● **Required work**
Copy the lines of the entries exactly, from the opening one to the one holding "With DAG&2.30\%&0.38\%&20224&44s&178\\", and leave out everything after.
------------------------------------
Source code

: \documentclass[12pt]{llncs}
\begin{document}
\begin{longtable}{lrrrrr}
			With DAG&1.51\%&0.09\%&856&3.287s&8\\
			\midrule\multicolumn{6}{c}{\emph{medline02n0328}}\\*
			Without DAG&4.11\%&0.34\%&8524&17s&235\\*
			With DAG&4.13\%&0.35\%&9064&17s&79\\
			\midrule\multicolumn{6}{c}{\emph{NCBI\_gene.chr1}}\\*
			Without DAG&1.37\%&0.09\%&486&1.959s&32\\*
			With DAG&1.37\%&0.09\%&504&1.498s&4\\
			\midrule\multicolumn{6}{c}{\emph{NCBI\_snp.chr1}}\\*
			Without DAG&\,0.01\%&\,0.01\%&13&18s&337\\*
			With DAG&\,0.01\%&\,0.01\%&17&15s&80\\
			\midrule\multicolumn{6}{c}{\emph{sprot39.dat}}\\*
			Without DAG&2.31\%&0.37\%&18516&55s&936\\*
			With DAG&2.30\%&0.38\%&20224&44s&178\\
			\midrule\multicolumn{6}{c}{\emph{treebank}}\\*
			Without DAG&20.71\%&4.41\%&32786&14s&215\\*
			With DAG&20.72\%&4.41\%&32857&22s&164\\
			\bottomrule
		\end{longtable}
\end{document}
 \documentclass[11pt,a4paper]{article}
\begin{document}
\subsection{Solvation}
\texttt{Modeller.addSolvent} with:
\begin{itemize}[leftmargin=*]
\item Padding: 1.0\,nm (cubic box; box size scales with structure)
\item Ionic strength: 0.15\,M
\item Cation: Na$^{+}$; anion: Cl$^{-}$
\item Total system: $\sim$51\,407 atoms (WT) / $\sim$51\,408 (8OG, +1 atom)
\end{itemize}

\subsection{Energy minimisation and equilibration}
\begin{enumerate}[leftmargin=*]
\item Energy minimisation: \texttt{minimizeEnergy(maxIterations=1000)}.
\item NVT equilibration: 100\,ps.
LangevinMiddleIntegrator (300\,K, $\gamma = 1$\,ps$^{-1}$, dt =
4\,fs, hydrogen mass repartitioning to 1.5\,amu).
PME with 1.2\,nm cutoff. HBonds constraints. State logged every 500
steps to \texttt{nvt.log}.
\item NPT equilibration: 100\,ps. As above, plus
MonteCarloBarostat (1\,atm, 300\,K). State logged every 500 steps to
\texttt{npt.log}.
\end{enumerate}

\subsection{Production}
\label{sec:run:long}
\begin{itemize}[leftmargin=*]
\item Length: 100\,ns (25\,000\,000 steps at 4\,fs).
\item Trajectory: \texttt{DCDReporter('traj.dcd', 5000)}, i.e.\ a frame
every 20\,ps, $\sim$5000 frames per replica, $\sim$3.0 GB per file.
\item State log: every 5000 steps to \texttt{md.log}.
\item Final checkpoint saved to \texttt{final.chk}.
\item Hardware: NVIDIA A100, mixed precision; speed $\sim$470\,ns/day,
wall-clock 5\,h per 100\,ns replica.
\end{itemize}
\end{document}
------------------------------------
● **Your solution**
Source code

: \documentclass[12pt]{llncs}
\begin{document}
\begin{longtable}{lrrrrr}
			With DAG&1.51\%&0.09\%&856&3.287s&8\\
			\midrule\multicolumn{6}{c}{\emph{medline02n0328}}\\*
			Without DAG&4.11\%&0.34\%&8524&17s&235\\*
			With DAG&4.13\%&0.35\%&9064&17s&79\\
			\midrule\multicolumn{6}{c}{\emph{NCBI\_gene.chr1}}\\*
			Without DAG&1.37\%&0.09\%&486&1.959s&32\\*
			With DAG&1.37\%&0.09\%&504&1.498s&4\\
			\midrule\multicolumn{6}{c}{\emph{NCBI\_snp.chr1}}\\*
			Without DAG&\,0.01\%&\,0.01\%&13&18s&337\\*
			With DAG&\,0.01\%&\,0.01\%&17&15s&80\\
			\midrule\multicolumn{6}{c}{\emph{sprot39.dat}}\\*
			Without DAG&2.31\%&0.37\%&18516&55s&936\\*
			With DAG&2.30\%&0.38\%&20224&44s&178\\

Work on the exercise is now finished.